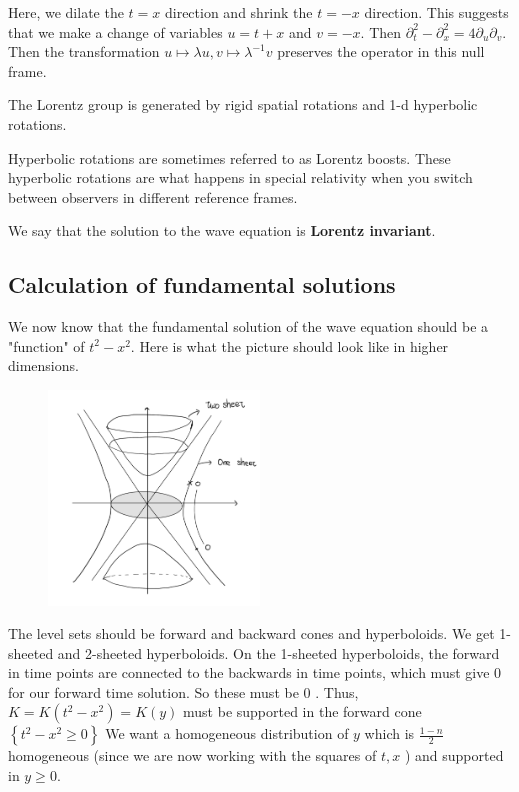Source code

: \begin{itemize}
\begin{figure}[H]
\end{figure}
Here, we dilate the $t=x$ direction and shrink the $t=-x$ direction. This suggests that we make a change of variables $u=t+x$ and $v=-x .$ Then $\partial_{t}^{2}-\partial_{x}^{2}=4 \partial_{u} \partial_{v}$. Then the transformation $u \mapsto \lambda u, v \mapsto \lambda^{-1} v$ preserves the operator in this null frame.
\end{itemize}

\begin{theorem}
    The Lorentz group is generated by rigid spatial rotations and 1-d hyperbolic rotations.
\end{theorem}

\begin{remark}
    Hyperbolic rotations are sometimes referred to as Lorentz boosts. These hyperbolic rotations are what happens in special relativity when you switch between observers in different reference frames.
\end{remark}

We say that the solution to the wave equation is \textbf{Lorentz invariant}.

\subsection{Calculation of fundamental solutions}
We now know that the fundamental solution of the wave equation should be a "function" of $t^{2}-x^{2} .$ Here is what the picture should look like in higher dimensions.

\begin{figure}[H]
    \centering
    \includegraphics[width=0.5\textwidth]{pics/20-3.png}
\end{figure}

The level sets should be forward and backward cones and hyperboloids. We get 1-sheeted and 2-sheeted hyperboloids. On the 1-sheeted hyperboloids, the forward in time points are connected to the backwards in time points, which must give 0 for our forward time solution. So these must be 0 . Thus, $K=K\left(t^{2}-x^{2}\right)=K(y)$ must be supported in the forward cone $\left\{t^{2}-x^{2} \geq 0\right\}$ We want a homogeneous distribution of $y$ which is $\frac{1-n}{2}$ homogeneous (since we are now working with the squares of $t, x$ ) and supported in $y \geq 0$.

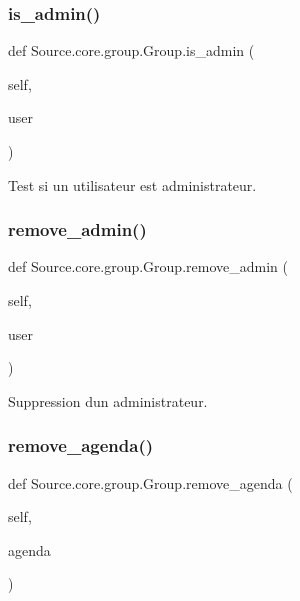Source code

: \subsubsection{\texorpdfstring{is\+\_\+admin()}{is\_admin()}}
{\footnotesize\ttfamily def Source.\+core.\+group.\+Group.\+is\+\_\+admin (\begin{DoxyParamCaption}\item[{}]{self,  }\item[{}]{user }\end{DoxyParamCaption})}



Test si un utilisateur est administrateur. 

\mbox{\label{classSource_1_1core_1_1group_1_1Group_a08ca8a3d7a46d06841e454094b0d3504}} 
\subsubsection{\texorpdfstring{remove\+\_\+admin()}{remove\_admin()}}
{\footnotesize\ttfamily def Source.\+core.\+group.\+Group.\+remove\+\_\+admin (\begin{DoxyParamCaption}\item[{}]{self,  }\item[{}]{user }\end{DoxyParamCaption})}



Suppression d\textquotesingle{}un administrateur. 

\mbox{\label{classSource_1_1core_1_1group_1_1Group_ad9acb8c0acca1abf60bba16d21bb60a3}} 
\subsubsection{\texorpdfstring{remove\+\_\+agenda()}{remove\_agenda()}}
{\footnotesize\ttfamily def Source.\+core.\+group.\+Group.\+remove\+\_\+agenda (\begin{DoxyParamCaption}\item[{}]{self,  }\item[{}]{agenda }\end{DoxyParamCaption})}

+ + + +

> _Action item_: Locate all lines in the listing above with the word "texorpdfstring" and copy them.

> _Solution to this task_:
: \subsubsection{\texorpdfstring{is\+\_\+admin()}{is\_admin()}}
\subsubsection{\texorpdfstring{remove\+\_\+admin()}{remove\_admin()}}
\subsubsection{\texorpdfstring{remove\+\_\+agenda()}{remove\_agenda()}}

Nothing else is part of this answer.